*** DATA TO EXAMINE ***

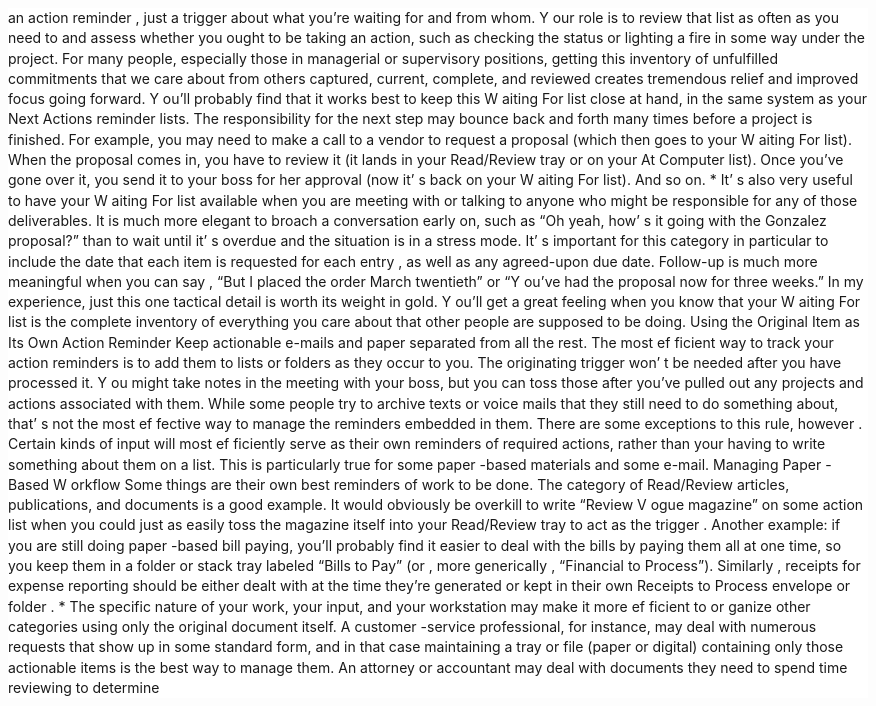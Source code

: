an action  reminder , just a trigger about what you’re waiting for and from
whom. Y our role is to review that list as often as you need to and assess
whether you ought to be taking an action, such as checking the status or
lighting a fire in some way under the project.
For many people, especially those in managerial or supervisory positions,
getting this inventory of unfulfilled commitments that we care about from
others captured, current, complete, and reviewed creates tremendous relief
and improved focus going forward.
Y ou’ll probably find that it works best to keep this W aiting For list close at
hand, in the same system as your Next Actions reminder lists. The
responsibility for the next step may bounce back and forth many times
before a project is finished. For example, you may need to make a call to a
vendor to request a proposal (which then goes to your W aiting For list).
When the proposal comes in, you have to review it (it lands in your
Read/Review tray or on your At Computer list). Once you’ve gone over it,
you send it to your boss for her approval (now it’ s back on your W aiting For
list). And so on. *
It’ s also very useful to have your W aiting For list available when you are
meeting with or talking to anyone who might be responsible for any of
those deliverables. It is much more elegant to broach a conversation early
on, such as
“Oh yeah, how’ s it going with the Gonzalez proposal?” than to wait until
it’ s overdue and the situation is in a stress mode.
It’ s important for this category in particular to include the date that each
item is requested for each entry , as well as any agreed-upon due date.
Follow-up is much more meaningful when you can say , “But I placed the
order March twentieth” or “Y ou’ve had the proposal now for three weeks.”
In my experience,
just this one tactical detail is worth its weight in gold.
Y ou’ll get a great feeling when you know that your W aiting For list is the
complete inventory of everything you care about that other people are
supposed to be doing.
Using the Original Item as Its Own Action Reminder
Keep actionable e-mails and paper separated from all the rest.
The most ef ficient way to track your action reminders is to add them to lists
or folders as they occur to you. The originating trigger won’ t be needed
after you have processed it. Y ou might take notes in the meeting with your
boss, but you can toss those after you’ve pulled out any projects and actions
associated with them. While some people try to archive texts or voice mails
that they still need to do something about, that’ s not the most ef fective way
to manage the reminders embedded in them.
There are some exceptions to this rule, however . Certain kinds of input will
most ef ficiently serve as their own reminders of required actions, rather
than your having to write something about them on a list. This is
particularly true for some paper -based materials and some e-mail.
Managing Paper -Based W orkflow
Some things are their own best reminders of work to be done. The category
of Read/Review articles, publications, and documents is a good example. It
would obviously be overkill to write “Review V ogue  magazine” on some
action list when you could just as easily toss the magazine itself into your
Read/Review tray to act as the trigger .
Another example: if you are still doing paper -based bill paying, you’ll
probably find it easier to deal with the bills by paying them all at one time,
so you keep them in a folder or stack tray labeled “Bills to Pay” (or , more
generically , “Financial to Process”). Similarly , receipts for expense
reporting should be either dealt with at the time they’re generated or kept in
their own Receipts to Process envelope or folder . *
The specific nature of your work, your input, and your workstation may
make it more ef ficient to or ganize other categories using only the original
document itself. A customer -service professional, for instance, may deal
with numerous requests that show up in some standard form, and in that
case maintaining a tray or file (paper or digital) containing only those
actionable items is the best way to manage them. An attorney or accountant
may deal with documents they need to spend time reviewing to determine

*** End of DATA TO EXAMINE ***

All lines of the listing holding the string "care" must be returned, copied as they stand.

getting this inventory of unfulfilled commitments that we care about from
complete inventory of everything you care about that other people are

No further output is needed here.